[Extracted data entries]
'''

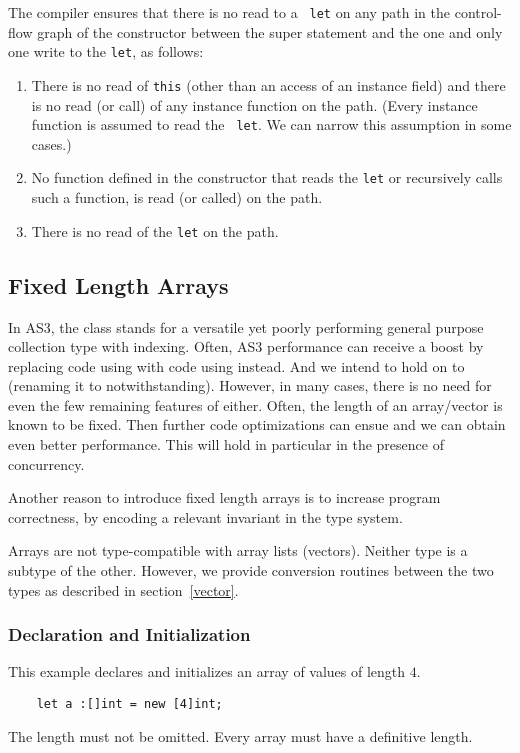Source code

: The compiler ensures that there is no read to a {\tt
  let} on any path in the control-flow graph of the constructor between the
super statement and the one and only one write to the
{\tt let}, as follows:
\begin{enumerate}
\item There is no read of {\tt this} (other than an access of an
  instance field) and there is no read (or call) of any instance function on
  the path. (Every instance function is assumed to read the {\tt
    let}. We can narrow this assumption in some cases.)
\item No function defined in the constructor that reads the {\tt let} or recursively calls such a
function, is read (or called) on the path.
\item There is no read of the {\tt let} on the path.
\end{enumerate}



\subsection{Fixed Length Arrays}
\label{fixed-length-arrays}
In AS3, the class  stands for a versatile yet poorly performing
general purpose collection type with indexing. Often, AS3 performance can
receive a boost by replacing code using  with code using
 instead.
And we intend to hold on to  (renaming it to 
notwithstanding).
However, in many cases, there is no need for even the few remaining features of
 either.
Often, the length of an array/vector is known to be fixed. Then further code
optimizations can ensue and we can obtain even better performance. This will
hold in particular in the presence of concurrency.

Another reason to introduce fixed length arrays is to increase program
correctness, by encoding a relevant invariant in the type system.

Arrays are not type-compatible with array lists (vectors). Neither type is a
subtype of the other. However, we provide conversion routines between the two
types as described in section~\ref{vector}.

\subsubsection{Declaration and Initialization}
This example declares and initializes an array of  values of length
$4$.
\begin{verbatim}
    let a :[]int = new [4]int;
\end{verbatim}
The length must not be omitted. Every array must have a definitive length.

'''
'''

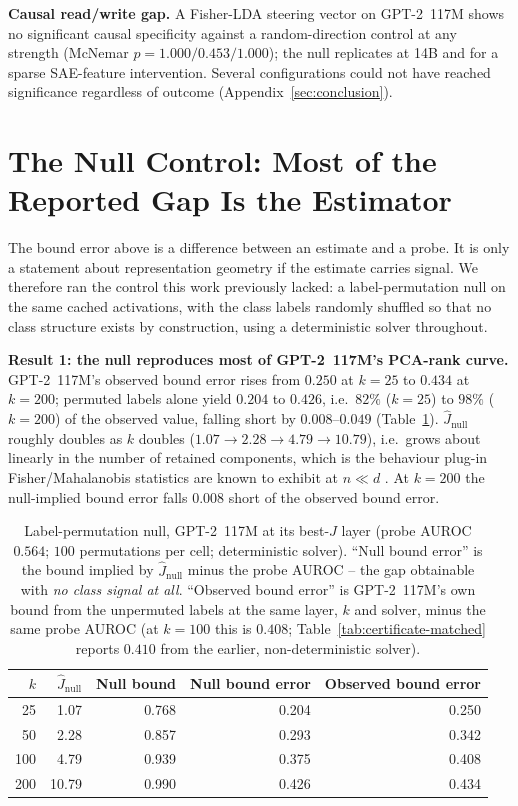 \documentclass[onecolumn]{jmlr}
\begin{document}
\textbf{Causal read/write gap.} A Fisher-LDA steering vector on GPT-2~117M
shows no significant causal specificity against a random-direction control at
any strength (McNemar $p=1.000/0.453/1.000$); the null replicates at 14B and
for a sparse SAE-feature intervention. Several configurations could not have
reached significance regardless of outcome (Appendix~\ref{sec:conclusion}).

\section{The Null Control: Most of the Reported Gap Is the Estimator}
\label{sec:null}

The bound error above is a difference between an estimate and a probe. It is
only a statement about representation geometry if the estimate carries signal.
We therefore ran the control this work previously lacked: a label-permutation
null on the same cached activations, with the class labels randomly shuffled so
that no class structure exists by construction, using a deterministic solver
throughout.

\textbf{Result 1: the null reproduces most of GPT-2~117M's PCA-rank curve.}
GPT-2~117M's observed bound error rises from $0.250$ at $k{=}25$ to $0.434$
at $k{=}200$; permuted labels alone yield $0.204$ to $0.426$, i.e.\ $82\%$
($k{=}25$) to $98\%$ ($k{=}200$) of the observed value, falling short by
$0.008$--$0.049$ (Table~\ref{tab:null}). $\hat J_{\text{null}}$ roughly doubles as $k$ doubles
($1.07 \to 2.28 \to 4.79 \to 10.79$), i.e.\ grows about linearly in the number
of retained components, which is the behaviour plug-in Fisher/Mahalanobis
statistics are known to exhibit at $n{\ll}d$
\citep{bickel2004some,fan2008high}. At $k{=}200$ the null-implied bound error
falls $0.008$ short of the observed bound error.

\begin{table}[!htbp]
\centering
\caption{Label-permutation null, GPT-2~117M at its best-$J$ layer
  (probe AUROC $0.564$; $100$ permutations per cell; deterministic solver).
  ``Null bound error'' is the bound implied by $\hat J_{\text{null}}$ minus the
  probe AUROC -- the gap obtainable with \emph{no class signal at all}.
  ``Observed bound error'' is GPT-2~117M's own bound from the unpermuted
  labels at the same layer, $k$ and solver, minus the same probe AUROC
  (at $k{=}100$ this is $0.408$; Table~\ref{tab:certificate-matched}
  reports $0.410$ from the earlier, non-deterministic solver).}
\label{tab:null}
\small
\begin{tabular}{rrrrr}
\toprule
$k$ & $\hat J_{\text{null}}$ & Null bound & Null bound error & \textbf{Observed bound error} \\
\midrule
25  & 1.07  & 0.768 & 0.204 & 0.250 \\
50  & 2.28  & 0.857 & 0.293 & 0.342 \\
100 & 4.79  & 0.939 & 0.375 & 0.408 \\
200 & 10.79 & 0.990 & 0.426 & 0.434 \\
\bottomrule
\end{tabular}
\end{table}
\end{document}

'''

What is needed: Determine how many lines in the records include the string "deterministic". Only that number should be given.

Finished exercise: 3